Community Heroes at Sun Valley School

Community Heroes school highlights

Kid-driven projects are unique at each school:

Dixie Elementary — Collected 65 bags of clothing, toys and toiletries for Lake County fire victims, raised $750 for UNICEF at Halloween, made special bookmarks for the Dixie library to encourage reading and made holiday cards for Homeward Bound and Casa Allegra Community Services. The club also started a Community Hero speaker series, including Dr. Alexandra Denino from the SF-Marin Food Bank who discussed the issue of food insecurity in Marin County.

Mary Silveira Elementary — Has set up a wonderful blog to document their many activities, including creating giggle books for children in local hospitals, raising $350 through popsicle sales for Lake County fire victims and making beautiful ornaments for Homeward Bound and Whistlestop Wheels.

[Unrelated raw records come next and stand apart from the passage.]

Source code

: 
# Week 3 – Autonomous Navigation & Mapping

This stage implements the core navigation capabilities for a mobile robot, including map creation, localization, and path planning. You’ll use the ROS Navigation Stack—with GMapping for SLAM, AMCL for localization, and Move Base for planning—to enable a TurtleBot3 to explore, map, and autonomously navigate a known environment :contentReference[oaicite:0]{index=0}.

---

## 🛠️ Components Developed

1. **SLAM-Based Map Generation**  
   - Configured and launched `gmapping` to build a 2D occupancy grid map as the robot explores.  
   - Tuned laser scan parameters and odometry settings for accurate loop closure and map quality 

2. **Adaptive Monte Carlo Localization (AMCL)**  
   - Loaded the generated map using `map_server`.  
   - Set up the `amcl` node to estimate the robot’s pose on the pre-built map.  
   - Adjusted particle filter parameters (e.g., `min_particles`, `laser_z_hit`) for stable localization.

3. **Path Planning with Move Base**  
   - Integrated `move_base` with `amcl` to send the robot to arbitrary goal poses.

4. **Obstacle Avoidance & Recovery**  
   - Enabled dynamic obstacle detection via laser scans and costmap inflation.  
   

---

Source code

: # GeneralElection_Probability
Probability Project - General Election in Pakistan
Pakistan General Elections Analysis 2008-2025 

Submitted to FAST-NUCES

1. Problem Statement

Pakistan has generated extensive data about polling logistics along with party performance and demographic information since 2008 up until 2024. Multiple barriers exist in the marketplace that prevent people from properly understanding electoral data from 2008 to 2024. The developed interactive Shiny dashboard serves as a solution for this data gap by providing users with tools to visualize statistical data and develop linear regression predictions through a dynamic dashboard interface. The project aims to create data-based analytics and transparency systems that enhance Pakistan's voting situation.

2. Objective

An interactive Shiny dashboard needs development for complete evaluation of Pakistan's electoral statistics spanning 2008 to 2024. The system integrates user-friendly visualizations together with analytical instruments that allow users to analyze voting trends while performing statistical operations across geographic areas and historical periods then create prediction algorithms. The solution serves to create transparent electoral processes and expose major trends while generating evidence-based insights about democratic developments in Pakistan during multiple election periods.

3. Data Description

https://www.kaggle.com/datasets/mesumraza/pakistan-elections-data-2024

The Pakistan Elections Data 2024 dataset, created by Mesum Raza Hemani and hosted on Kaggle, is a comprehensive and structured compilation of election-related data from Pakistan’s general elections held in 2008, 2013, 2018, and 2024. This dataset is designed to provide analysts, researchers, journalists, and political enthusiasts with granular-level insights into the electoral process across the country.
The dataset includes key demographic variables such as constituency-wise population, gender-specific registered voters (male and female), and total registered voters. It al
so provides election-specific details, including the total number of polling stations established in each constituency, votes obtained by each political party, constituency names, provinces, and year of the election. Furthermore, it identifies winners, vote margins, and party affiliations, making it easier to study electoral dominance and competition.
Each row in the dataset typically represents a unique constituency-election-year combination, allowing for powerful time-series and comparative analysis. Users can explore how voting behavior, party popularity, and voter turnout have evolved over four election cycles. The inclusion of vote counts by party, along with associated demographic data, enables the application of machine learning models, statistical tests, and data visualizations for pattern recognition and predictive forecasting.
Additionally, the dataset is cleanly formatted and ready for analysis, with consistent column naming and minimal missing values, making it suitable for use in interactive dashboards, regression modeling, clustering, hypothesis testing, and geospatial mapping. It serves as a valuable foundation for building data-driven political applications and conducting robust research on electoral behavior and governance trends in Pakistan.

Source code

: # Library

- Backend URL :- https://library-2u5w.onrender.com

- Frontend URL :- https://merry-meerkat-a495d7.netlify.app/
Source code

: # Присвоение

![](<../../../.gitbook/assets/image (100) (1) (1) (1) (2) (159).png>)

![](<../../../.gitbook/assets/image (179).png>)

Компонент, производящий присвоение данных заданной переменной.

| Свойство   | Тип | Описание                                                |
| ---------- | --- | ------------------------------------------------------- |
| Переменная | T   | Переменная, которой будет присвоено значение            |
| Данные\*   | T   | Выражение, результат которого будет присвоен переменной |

Vallecito Elementary — Our newest Community Heroes school is off to a roaring start! They have been meeting weekly since September. Students at Vallecito have decided to focus their compassion and philanthropic efforts towards their love of animals. They’ve invited the Humane Society to speak, after which students have been holding fundraisers to raise money for the organization. Students are also making efforts to improve animal habitats by preventing plastics from entering oceans and landfills by launching a student-run, school-wide marker recycling initiative with Terracycle. Vallecito students have also practiced community compassion by making holiday cards for Whistlestop’s Meals on Wheels’ homebound clients.

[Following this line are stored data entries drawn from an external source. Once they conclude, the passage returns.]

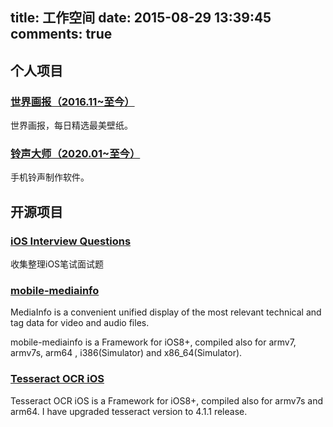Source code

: title: 工作空间
date: 2015-08-29 13:39:45
comments: true
---

## 个人项目

### [世界画报（2016.11~至今）](./worldpicture)
世界画报，每日精选最美壁纸。

### [铃声大师（2020.01~至今）](./ringtonemaster)
手机铃声制作软件。

## 开源项目

### [iOS Interview Questions](https://github.com/xwal/iOS-Interview-Questions)

收集整理iOS笔试面试题

### [mobile-mediainfo](https://github.com/xwal/mobile-mediainfo)

MediaInfo is a convenient unified display of the most relevant technical and tag data for video and audio files.

mobile-mediainfo is a Framework for iOS8+, compiled also for armv7, armv7s, arm64 , i386(Simulator) and x86_64(Simulator).

### [Tesseract OCR iOS](https://github.com/xwal/Tesseract-OCR-iOS)
Tesseract OCR iOS is a Framework for iOS8+, compiled also for armv7s and arm64. I have upgraded tesseract version to 4.1.1 release.
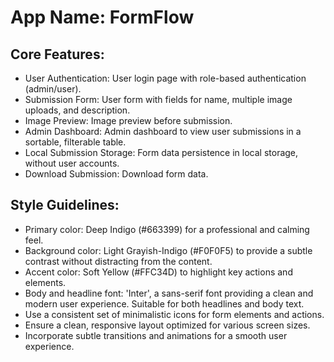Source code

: # **App Name**: FormFlow

## Core Features:

- User Authentication: User login page with role-based authentication (admin/user).
- Submission Form: User form with fields for name, multiple image uploads, and description.
- Image Preview: Image preview before submission.
- Admin Dashboard: Admin dashboard to view user submissions in a sortable, filterable table.
- Local Submission Storage: Form data persistence in local storage, without user accounts.
- Download Submission: Download form data.

## Style Guidelines:

- Primary color: Deep Indigo (#663399) for a professional and calming feel.
- Background color: Light Grayish-Indigo (#F0F0F5) to provide a subtle contrast without distracting from the content.
- Accent color: Soft Yellow (#FFC34D) to highlight key actions and elements.
- Body and headline font: 'Inter', a sans-serif font providing a clean and modern user experience. Suitable for both headlines and body text.
- Use a consistent set of minimalistic icons for form elements and actions.
- Ensure a clean, responsive layout optimized for various screen sizes.
- Incorporate subtle transitions and animations for a smooth user experience.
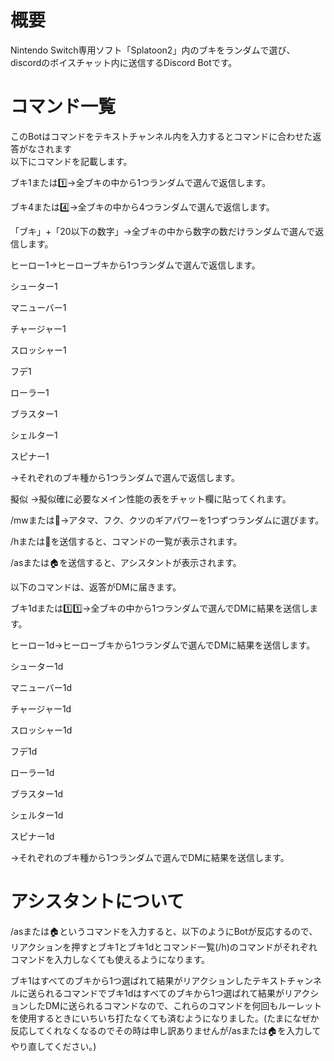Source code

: # 概要

Nintendo Switch専用ソフト「Splatoon2」内のブキをランダムで選び、discordのボイスチャット内に送信するDiscord Botです。

# コマンド一覧
このBotはコマンドをテキストチャンネル内を入力するとコマンドに合わせた返答がなされます<br>以下にコマンドを記載します。<br>

ブキ1または1️⃣→全ブキの中から1つランダムで選んで返信します。<br>

ブキ4または4️⃣→全ブキの中から4つランダムで選んで返信します。<br>

「ブキ」+「20以下の数字」→全ブキの中から数字の数だけランダムで選んで返信します。<br>

ヒーロー1→ヒーローブキから1つランダムで選んで返信します。<br>

シューター1<br>

マニューバー1<br>

チャージャー1<br>

スロッシャー1<br>

フデ1<br>

ローラー1<br>

ブラスター1<br>

シェルター1<br>

スピナー1<br>

→それぞれのブキ種から1つランダムで選んで返信します。<br>

擬似 →擬似確に必要なメイン性能の表をチャット欄に貼ってくれます。<br>

/mwまたは🧢→アタマ、フク、クツのギアパワーを1つずつランダムに選びます。<br>

/hまたは📖を送信すると、コマンドの一覧が表示されます。<br>

/asまたは🏠を送信すると、アシスタントが表示されます。<br>

以下のコマンドは、返答がDMに届きます。<br>

ブキ1dまたは1️⃣1️⃣→全ブキの中から1つランダムで選んでDMに結果を送信します。<br>

ヒーロー1d→ヒーローブキから1つランダムで選んでDMに結果を送信します。<br>

シューター1d<br>

マニューバー1d<br>

チャージャー1d<br>

スロッシャー1d<br>

フデ1d<br>

ローラー1d<br>

ブラスター1d<br>

シェルター1d<br>

スピナー1d<br>

→それぞれのブキ種から1つランダムで選んでDMに結果を送信します。

# アシスタントについて
/asまたは🏠というコマンドを入力すると、以下のようにBotが反応するので、リアクションを押すとブキ1とブキ1dとコマンド一覧(/h)のコマンドがそれぞれコマンドを入力しなくても使えるようになります。<br>

 

ブキ1はすべてのブキから1つ選ばれて結果がリアクションしたテキストチャンネルに送られるコマンドでブキ1dはすべてのブキから1つ選ばれて結果がリアクションしたDMに送られるコマンドなので、これらのコマンドを何回もルーレットを使用するときにいちいち打たなくても済むようになりました。(たまになぜか反応してくれなくなるのでその時は申し訳ありませんが/asまたは🏠を入力してやり直してください。)
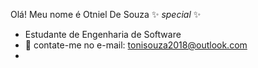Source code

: Olá! Meu nome é Otniel De Souza 
✨ _special_ ✨ 
- Estudante de Engenharia de Software 
- 💬 contate-me no e-mail: tonisouza2018@outlook.com
- 

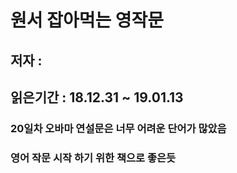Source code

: # 원서 잡아먹는 영작문
## 저자 :

## 읽은기간 : 18.12.31 ~ 19.01.13

### 20일차 오바마 연설문은 너무 어려운 단어가 많았음

### 영어 작문 시작 하기 위한 책으로 좋은듯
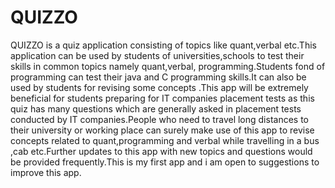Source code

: # QUIZZO
QUIZZO is a quiz application consisting of topics like quant,verbal etc.This application can be used by students of universities,schools to test their skills in common topics namely quant,verbal, programming.Students fond of programming can test their java and C programming skills.It can also be used by students for revising some concepts .This app will be extremely beneficial for students preparing for IT companies placement tests as this quiz has many questions which are generally asked in placement tests conducted by IT companies.People who need to travel long distances to their university or working place can surely make use of this app to revise concepts related to quant,programming and verbal while travelling in a bus ,cab etc.Further updates to this app with new topics and questions would be provided frequently.This is my first app and i am open to suggestions to improve this app.
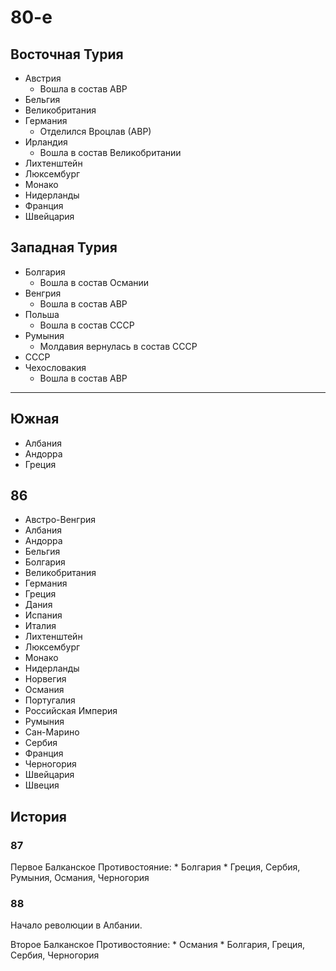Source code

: # 80-е

## Восточная Турия

*   Австрия
    *   Вошла в состав АВР
*   Бельгия
*   Великобритания
*   Германия
    *   Отделился Вроцлав (АВР)
*   Ирландия
    *   Вошла в состав Великобритании
*   Лихтенштейн
*   Люксембург
*   Монако
*   Нидерланды
*   Франция
*   Швейцария

## Западная Турия

*   Болгария
    *   Вошла в состав Османии
*   Венгрия
    *   Вошла в состав АВР
*   Польша
    *   Вошла в состав СССР
*   Румыния
    *   Молдавия вернулась в состав СССР
*   СССР
*   Чехословакия
    *   Вошла в состав АВР

----


## Южная

*   Албания
*   Андорра
*   Греция

## 86

*   Австро-Венгрия
*   Албания
*   Андорра
*   Бельгия
*   Болгария
*   Великобритания
*   Германия
*   Греция
*   Дания
*   Испания
*   Италия
*   Лихтенштейн
*   Люксембург
*   Монако
*   Нидерланды
*   Норвегия
*   Османия
*   Португалия
*   Российская Империя
*   Румыния
*   Сан-Марино
*   Сербия
*   Франция
*   Черногория
*   Швейцария
*   Швеция

## История

### 87

Первое Балканское Противостояние:
    *   Болгария
    *   Греция, Сербия, Румыния, Османия, Черногория

### 88

Начало революции в Албании.

Второе Балканское Противостояние:
    *   Османия
    *   Болгария, Греция, Сербия, Черногория
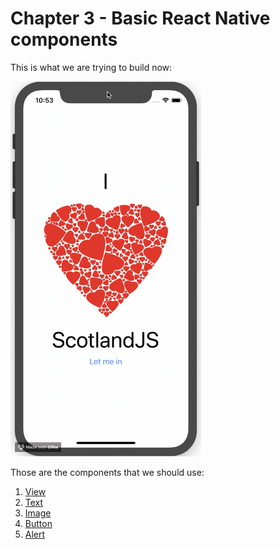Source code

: # Chapter 3 - Basic React Native components

This is what we are trying to build now:

<img src="../media/I-love-scotJS.gif" alt="I luv CYF" height="600px">

Those are the components that we should use:

1.  [View](https://facebook.github.io/react-native/docs/view)
2.  [Text](https://facebook.github.io/react-native/docs/text)
3.  [Image](https://facebook.github.io/react-native/docs/image)
4.  [Button](https://facebook.github.io/react-native/docs/button)
5.  [Alert](https://facebook.github.io/react-native/docs/alert)
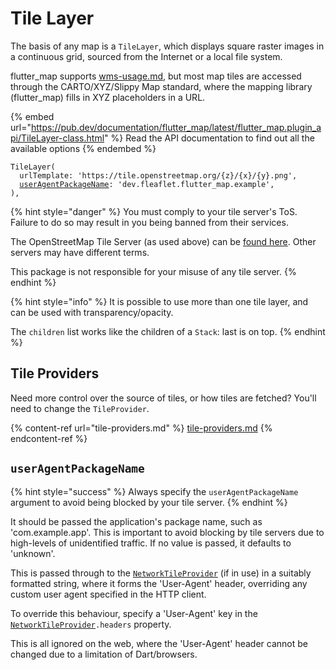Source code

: # Tile Layer

The basis of any map is a `TileLayer`, which displays square raster images in a continuous grid, sourced from the Internet or a local file system.

flutter\_map supports [wms-usage.md](../wms-usage.md "mention"), but most map tiles are accessed through the CARTO/XYZ/Slippy Map standard, where the mapping library (flutter\_map) fills in XYZ placeholders in a URL.

{% embed url="https://pub.dev/documentation/flutter_map/latest/flutter_map.plugin_api/TileLayer-class.html" %}
Read the API documentation to find out all the available options
{% endembed %}

<pre class="language-dart"><code class="lang-dart">TileLayer(
  urlTemplate: 'https://tile.openstreetmap.org/{z}/{x}/{y}.png',
  <a data-footnote-ref href="#user-content-fn-1">userAgentPackageName</a>: 'dev.fleaflet.flutter_map.example',
),
</code></pre>

{% hint style="danger" %}
You must comply to your tile server's ToS. Failure to do so may result in you being banned from their services.

The OpenStreetMap Tile Server (as used above) can be [found here](https://operations.osmfoundation.org/policies/tiles). Other servers may have different terms.

This package is not responsible for your misuse of any tile server.
{% endhint %}

{% hint style="info" %}
It is possible to use more than one tile layer, and can be used with transparency/opacity.

The `children` list works like the children of a `Stack`: last is on top.
{% endhint %}

## Tile Providers

Need more control over the source of tiles, or how tiles are fetched? You'll need to change the `TileProvider`.

{% content-ref url="tile-providers.md" %}
[tile-providers.md](tile-providers.md)
{% endcontent-ref %}

## `userAgentPackageName`

{% hint style="success" %}
Always specify the `userAgentPackageName` argument to avoid being blocked by your tile server.
{% endhint %}

It should be passed the application's package name, such as 'com.example.app'. This is important to avoid blocking by tile servers due to high-levels of unidentified traffic. If no value is passed, it defaults to 'unknown'.

This is passed through to the [`NetworkTileProvider`](tile-providers.md#networktileprovider) (if in use) in a suitably formatted string, where it forms the 'User-Agent' header, overriding any custom user agent specified in the HTTP client.

To override this behaviour, specify a 'User-Agent' key in the [`NetworkTileProvider`](tile-providers.md#networktileprovider)`.headers` property.

This is all ignored on the web, where the 'User-Agent' header cannot be changed due to a limitation of Dart/browsers.

[^1]: [#useragentpackagename](./#useragentpackagename "mention")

Human Society visit by Vallecito Elementary School

Sun Valley School — Continued with tried-and-true activities such as adopting families for the holidays through Adopt a Family of Marin and collecting for the San Francisco Firefighters Toy Program. New activities this year included a Halloween costume drive for residents of Homeward Bound of Marin, collecting about 1,000 books for Lake County fire victims, and conducting earthquake relief bake sales and fundraisers for Nepal Youth Foundation.

Testing and tweaking: Our friend and mentor Marin County Superintendent Mary Jane Burke advised us when we first met her a couple years ago. Grow small. Don’t try to expand too quickly. Test and tweak. Try it out in a middle school, a high school. We took her advice and ran the program through our wonderfully enthusiastic teacher Melissa Stephens at Kent Middle School for a whole year and also shared our message with Terra Linda High’s AVID (Advancement Via Individual Determination) program students. These experiences showed us that in its current form (showing videos and doing group service work), our program construct is best suited for elementary school students, with parents facilitating.

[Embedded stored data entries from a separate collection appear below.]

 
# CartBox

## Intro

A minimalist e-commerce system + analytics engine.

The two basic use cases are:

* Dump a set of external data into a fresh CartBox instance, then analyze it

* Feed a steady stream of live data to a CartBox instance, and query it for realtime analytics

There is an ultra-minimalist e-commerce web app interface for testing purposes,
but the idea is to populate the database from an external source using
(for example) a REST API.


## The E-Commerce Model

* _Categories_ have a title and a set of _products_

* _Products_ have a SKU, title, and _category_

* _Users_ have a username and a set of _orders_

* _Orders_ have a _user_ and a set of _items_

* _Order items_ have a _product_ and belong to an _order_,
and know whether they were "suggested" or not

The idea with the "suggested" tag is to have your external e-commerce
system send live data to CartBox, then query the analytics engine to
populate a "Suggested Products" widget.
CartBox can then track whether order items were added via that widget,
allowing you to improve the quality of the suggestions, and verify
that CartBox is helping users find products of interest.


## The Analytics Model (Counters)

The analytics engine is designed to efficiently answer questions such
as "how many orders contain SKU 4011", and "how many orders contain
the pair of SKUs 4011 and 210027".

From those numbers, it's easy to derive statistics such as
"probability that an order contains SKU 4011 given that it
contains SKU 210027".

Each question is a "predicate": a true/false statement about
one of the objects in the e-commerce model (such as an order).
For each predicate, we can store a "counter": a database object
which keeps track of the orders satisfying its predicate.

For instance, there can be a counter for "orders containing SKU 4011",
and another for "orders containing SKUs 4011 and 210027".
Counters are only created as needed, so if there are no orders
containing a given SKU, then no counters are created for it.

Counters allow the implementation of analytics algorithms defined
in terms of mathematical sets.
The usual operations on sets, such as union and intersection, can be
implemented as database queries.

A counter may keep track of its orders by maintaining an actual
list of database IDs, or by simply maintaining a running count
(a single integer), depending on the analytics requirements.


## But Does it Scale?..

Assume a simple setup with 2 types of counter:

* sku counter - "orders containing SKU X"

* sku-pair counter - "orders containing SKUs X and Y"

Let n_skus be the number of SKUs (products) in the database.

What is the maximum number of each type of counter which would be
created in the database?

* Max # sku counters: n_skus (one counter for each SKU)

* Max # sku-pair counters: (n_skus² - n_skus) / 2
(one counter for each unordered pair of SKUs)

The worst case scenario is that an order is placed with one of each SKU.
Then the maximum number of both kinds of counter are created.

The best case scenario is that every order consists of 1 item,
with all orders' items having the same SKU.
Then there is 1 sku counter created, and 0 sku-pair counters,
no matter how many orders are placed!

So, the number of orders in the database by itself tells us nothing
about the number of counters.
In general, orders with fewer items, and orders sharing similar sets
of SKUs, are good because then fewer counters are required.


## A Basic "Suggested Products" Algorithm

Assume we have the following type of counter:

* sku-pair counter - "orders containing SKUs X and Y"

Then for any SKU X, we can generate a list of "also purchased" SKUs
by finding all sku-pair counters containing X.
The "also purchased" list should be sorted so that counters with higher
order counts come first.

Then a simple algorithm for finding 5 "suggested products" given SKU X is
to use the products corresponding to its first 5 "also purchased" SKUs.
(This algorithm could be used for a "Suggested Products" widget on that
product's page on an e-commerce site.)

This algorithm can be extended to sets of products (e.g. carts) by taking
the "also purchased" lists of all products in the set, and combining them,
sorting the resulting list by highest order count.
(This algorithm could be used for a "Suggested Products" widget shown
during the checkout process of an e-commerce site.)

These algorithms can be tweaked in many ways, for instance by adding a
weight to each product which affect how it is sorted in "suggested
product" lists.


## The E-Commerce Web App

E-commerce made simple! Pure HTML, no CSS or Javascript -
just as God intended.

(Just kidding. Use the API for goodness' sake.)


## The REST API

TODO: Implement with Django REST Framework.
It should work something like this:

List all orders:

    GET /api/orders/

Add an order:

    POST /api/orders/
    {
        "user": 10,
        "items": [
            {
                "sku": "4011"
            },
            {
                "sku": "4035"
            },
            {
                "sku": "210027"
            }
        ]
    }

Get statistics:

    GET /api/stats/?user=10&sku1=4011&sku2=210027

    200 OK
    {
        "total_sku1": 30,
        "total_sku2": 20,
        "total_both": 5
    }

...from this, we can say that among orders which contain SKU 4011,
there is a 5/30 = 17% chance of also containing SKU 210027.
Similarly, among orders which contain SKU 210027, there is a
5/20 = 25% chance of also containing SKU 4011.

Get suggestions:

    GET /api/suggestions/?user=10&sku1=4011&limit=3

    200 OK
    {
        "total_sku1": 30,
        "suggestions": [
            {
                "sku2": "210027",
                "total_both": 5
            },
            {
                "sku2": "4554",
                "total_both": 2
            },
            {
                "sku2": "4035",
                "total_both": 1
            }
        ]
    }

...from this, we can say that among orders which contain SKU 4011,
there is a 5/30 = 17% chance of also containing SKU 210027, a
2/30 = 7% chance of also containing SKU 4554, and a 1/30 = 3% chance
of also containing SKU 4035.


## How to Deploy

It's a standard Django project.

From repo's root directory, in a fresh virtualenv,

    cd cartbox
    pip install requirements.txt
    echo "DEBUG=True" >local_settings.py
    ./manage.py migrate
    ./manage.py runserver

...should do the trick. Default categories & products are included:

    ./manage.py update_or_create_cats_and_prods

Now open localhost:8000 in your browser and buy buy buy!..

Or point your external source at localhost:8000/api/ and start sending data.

Our future plans are to tailor a flexible curriculum that students of any age, parents and teachers could use to inspire their own community projects.

Community Heroes Day of Giving 2015 group photo

Approaching the Tipping Point: After years of testing, tweaking, experimenting, aspiring and inspiring for the past several years, we truly believe that 2016 is OUR year — the year of the tipping point. The year of breakthrough, and making compassion THE fashion. If you focus on the mainstream news, it’s easy to get downright discouraged with political rhetoric, global warming, refugee crises, Monsanto and the like.

Instead of completely burying my head in the sand, I choose to keep asking myself and my Community Heroes, “What can YOU do to change your piece of the world?” Find YOUR inner hero. It’s in there….within all of us. If we all just focused more on THAT, the future is certainly bright.

Warm wishes for a productive, fulfilling and service-driven year ahead.